- **DATA SHOWN**:
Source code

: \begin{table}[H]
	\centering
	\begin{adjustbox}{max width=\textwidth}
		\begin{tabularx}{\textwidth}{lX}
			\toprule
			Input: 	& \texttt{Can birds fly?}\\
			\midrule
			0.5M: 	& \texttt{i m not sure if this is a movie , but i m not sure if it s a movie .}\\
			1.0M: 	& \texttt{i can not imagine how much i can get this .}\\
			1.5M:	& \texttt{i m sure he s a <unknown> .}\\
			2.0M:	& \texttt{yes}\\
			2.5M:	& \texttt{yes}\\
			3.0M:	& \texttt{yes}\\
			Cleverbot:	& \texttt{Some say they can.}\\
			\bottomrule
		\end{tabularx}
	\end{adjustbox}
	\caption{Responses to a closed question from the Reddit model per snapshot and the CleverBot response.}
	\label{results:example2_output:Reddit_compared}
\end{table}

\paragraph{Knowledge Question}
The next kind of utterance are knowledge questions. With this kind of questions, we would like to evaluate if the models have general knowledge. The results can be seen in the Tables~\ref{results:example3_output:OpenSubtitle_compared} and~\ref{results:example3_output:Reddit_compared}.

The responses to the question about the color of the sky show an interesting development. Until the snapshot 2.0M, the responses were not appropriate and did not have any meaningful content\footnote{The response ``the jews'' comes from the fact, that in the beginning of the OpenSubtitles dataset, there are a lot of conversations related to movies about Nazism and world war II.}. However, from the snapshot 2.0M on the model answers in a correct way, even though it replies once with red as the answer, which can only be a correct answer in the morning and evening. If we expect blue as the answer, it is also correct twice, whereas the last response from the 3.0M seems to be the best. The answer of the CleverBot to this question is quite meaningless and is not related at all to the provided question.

- **YOUR ASSIGNMENT**:
Print the entries again so that each one matches exactly.

- **TASK OUTPUT**:
Source code

: \begin{table}[H]
	\centering
	\begin{adjustbox}{max width=\textwidth}
		\begin{tabularx}{\textwidth}{lX}
			\toprule
			Input: 	& \texttt{Can birds fly?}\\
			\midrule
			0.5M: 	& \texttt{i m not sure if this is a movie , but i m not sure if it s a movie .}\\
			1.0M: 	& \texttt{i can not imagine how much i can get this .}\\
			1.5M:	& \texttt{i m sure he s a <unknown> .}\\
			2.0M:	& \texttt{yes}\\
			2.5M:	& \texttt{yes}\\
			3.0M:	& \texttt{yes}\\
			Cleverbot:	& \texttt{Some say they can.}\\
			\bottomrule
		\end{tabularx}
	\end{adjustbox}
	\caption{Responses to a closed question from the Reddit model per snapshot and the CleverBot response.}
	\label{results:example2_output:Reddit_compared}
\end{table}

\paragraph{Knowledge Question}
The next kind of utterance are knowledge questions. With this kind of questions, we would like to evaluate if the models have general knowledge. The results can be seen in the Tables~\ref{results:example3_output:OpenSubtitle_compared} and~\ref{results:example3_output:Reddit_compared}.

The responses to the question about the color of the sky show an interesting development. Until the snapshot 2.0M, the responses were not appropriate and did not have any meaningful content\footnote{The response ``the jews'' comes from the fact, that in the beginning of the OpenSubtitles dataset, there are a lot of conversations related to movies about Nazism and world war II.}. However, from the snapshot 2.0M on the model answers in a correct way, even though it replies once with red as the answer, which can only be a correct answer in the morning and evening. If we expect blue as the answer, it is also correct twice, whereas the last response from the 3.0M seems to be the best. The answer of the CleverBot to this question is quite meaningless and is not related at all to the provided question.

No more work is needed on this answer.